Decided on September 30, 2011
PRESENT: SMITH, J.P., FAHEY, PERADOTTO, LINDLEY, AND SCONIERS, JJ.
The order granted in part the motion of defendant for summary judgment dismissing the amended complaint.
It is hereby ORDERED that the order so appealed from is unanimously affirmed without costs.
Plaintiff commenced this legal malpractice action alleging, inter alia, that defendant, the attorney who represented him in divorce proceedings, negligently failed to discover various assets of his ex-wife. Supreme Court granted defendant's motion for summary judgment dismissing the amended complaint except insofar as it alleged that defendant was negligent in failing to pay interest to plaintiff on a distributive award held in escrow by defendant for approximately nine months. Plaintiff contends that the court erred in granting defendant's motion with respect to three of his malpractice claims, those alleging that defendant was negligent in failing to ascertain prior to settlement of the underlying divorce action the exact amount of a credit card debt in his ex-wife's name, in failing to move to vacate the stipulation entered in the underlying matrimonial action, and in failing to discover the full extent of his ex-wife's retirement benefits. We affirm.

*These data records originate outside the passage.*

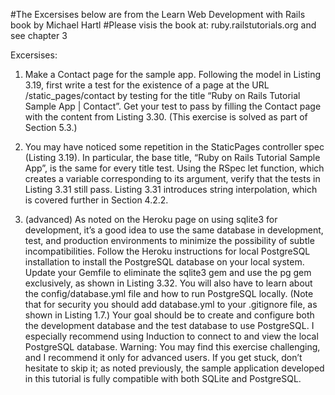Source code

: #The Excersises below are from the Learn Web Development with Rails book by Michael Hartl
#Please visis the book at:  ruby.railstutorials.org and see chapter 3





Excersises:

1.  Make a Contact page for the sample app. Following the model in Listing 3.19, first write a test for the existence of a page at the URL /static_pages/contact by testing for the title “Ruby on Rails Tutorial Sample App | Contact”. Get your test to pass by filling the Contact page with the content from Listing 3.30. (This exercise is solved as part of Section 5.3.)

2. You may have noticed some repetition in the StaticPages controller spec (Listing 3.19). In particular, the base title, “Ruby on Rails Tutorial Sample App”, is the same for every title test. Using the RSpec let function, which creates a variable corresponding to its argument, verify that the tests in Listing 3.31 still pass. Listing 3.31 introduces string interpolation, which is covered further in Section 4.2.2.

3.  (advanced) As noted on the Heroku page on using sqlite3 for development, it’s a good idea to use the same database in development, test, and production environments to minimize the possibility of subtle incompatibilities. Follow the Heroku instructions for local PostgreSQL installation to install the PostgreSQL database on your local system. Update your Gemfile to eliminate the sqlite3 gem and use the pg gem exclusively, as shown in Listing 3.32. You will also have to learn about the config/database.yml file and how to run PostgreSQL locally. (Note that for security you should add database.yml to your .gitignore file, as shown in Listing 1.7.) Your goal should be to create and configure both the development database and the test database to use PostgreSQL. I especially recommend using Induction to connect to and view the local PostgreSQL database. Warning: You may find this exercise challenging, and I recommend it only for advanced users. If you get stuck, don’t hesitate to skip it; as noted previously, the sample application developed in this tutorial is fully compatible with both SQLite and PostgreSQL.
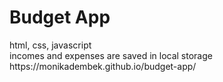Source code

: <h1>Budget App</h1>
html, css, javascript<br>
incomes and expenses are saved in local storage<br>
https://monikadembek.github.io/budget-app/
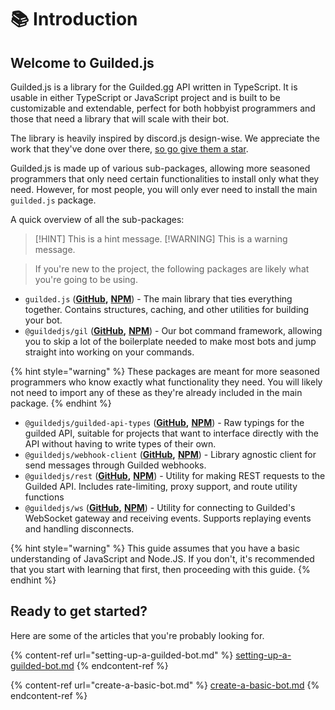# 📚 Introduction

## Welcome to Guilded.js

Guilded.js is a library for the Guilded.gg API written in TypeScript. It is usable in either TypeScript or JavaScript project and is built to be customizable and extendable, perfect for both hobbyist programmers and those that need a library that will scale with their bot.

The library is heavily inspired by discord.js design-wise. We appreciate the work that they've done over there, [so go give them a star](https://github.com/discordjs/discord.js).

Guilded.js is made up of various sub-packages, allowing more seasoned programmers that only need certain functionalities to install only what they need. However, for most people, you will only ever need to install the main `guilded.js` package.

A quick overview of all the sub-packages:

> [!HINT]
> This is a hint message.
> [!WARNING]
> This is a warning message.

> If you're new to the project, the following packages are likely what you're going to be using.
* `guilded.js` ([**GitHub**](https://github.com/guildedjs/guilded.js/tree/main/packages/guilded.js#readme)**,** [**NPM**](https://www.npmjs.com/package/guilded.js)) - The main library that ties everything together. Contains structures, caching, and other utilities for building your bot.
* `@guildedjs/gil` ([**GitHub**](https://github.com/guildedjs/guilded.js/tree/main/packages/gil#readme)**,** [**NPM**](https://www.npmjs.com/package/@guildedjs/gil)) - Our bot command framework, allowing you to skip a lot of the boilerplate needed to make most bots and jump straight into working on your commands.

{% hint style="warning" %}
These packages are meant for more seasoned programmers who know exactly what functionality they need. You will likely not need to import any of these as they're already included in the main package.
{% endhint %}

* `@guildedjs/guilded-api-types` ([**GitHub**](https://github.com/guildedjs/guilded.js/tree/main/packages/guilded-api-typings#readme)**,** [**NPM**](https://www.npmjs.com/package/@guildedjs/guilded-api-typings)) - Raw typings for the guilded API, suitable for projects that want to interface directly with the API without having to write types of their own.
* `@guildedjs/webhook-client` ([**GitHub**](https://github.com/guildedjs/guilded.js/tree/main/packages/webhook-client#readme)**,** [**NPM**](https://www.npmjs.com/package/@guildedjs/webhook-client)) - Library agnostic client for send messages through Guilded webhooks.
* `@guildedjs/rest` ([**GitHub**](https://github.com/guildedjs/guilded.js/tree/main/packages/rest#readme)**,** [**NPM**](https://www.npmjs.com/package/@guildedjs/rest)) - Utility for making REST requests to the Guilded API. Includes rate-limiting, proxy support, and route utility functions
* `@guildedjs/ws` ([**GitHub**](https://github.com/guildedjs/guilded.js/tree/main/packages/ws#readme)**,** [**NPM**](https://www.npmjs.com/package/@guildedjs/ws)) - Utility for connecting to Guilded's WebSocket gateway and receiving events. Supports replaying events and handling disconnects.

{% hint style="warning" %}
This guide assumes that you have a basic understanding of JavaScript and Node.JS. If you don't, it's recommended that you start with learning that first, then proceeding with this guide.
{% endhint %}

## Ready to get started?

Here are some of the articles that you're probably looking for.

{% content-ref url="setting-up-a-guilded-bot.md" %}
[setting-up-a-guilded-bot.md](setting-up-a-guilded-bot.md)
{% endcontent-ref %}

{% content-ref url="create-a-basic-bot.md" %}
[create-a-basic-bot.md](create-a-basic-bot.md)
{% endcontent-ref %}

"To obtain summary judgment dismissing a complaint in an action to recover damages for legal malpractice, a defendant must demonstrate that the plaintiff is unable to prove at least one of the essential elements of [his or her] legal malpractice cause of action" (Boglia v Greenberg, 63 AD3d 973, 974; see Pignataro v Welsh, 38 AD3d 1320). Here, we conclude that the court properly granted that part of defendant's motion with respect to the claim that he was negligent in failing to ascertain prior to settlement of the underlying divorce action the exact amount of a Providian credit card debt in the ex-wife's name. The ex-wife had disclosed that there was a specified debt on that credit card in her statement of net worth, but she did not identify the precise balance due as of the date of settlement. We note that the balance due on the date of settlement was only $74.11 more than the amount listed by the ex-wife in her net worth statement. In any event, defendant met his initial burden on that part of the motion by establishing that plaintiff was not damaged by defendant's failure to determine the exact amount due (see Boglia, 63 AD3d at 974). There is a presumption that all property acquired during a marriage constitutes marital property, "even if it is titled only in the name of one spouse" (Parkinson v Parkinson, 295 AD2d 909, 909), and it is similarly " well settled that expenses incurred prior to the commencement of a divorce action constitute marital debt and should be equally shared by the parties' " (Rodriguez v Rodriguez, 70 AD3d 799, 802; see Levine v Levine, 24 AD3d 625, 625-626). Thus, to defeat that part of the motion, it was incumbent upon plaintiff to demonstrate that the credit card debt constituted the wife's separate property, and he failed to do so. In the absence of evidence that the debt was not a joint marital obligation, plaintiff would have been obligated to pay one half of the amount due even if defendant had informed him of that exact amount prior to settlement.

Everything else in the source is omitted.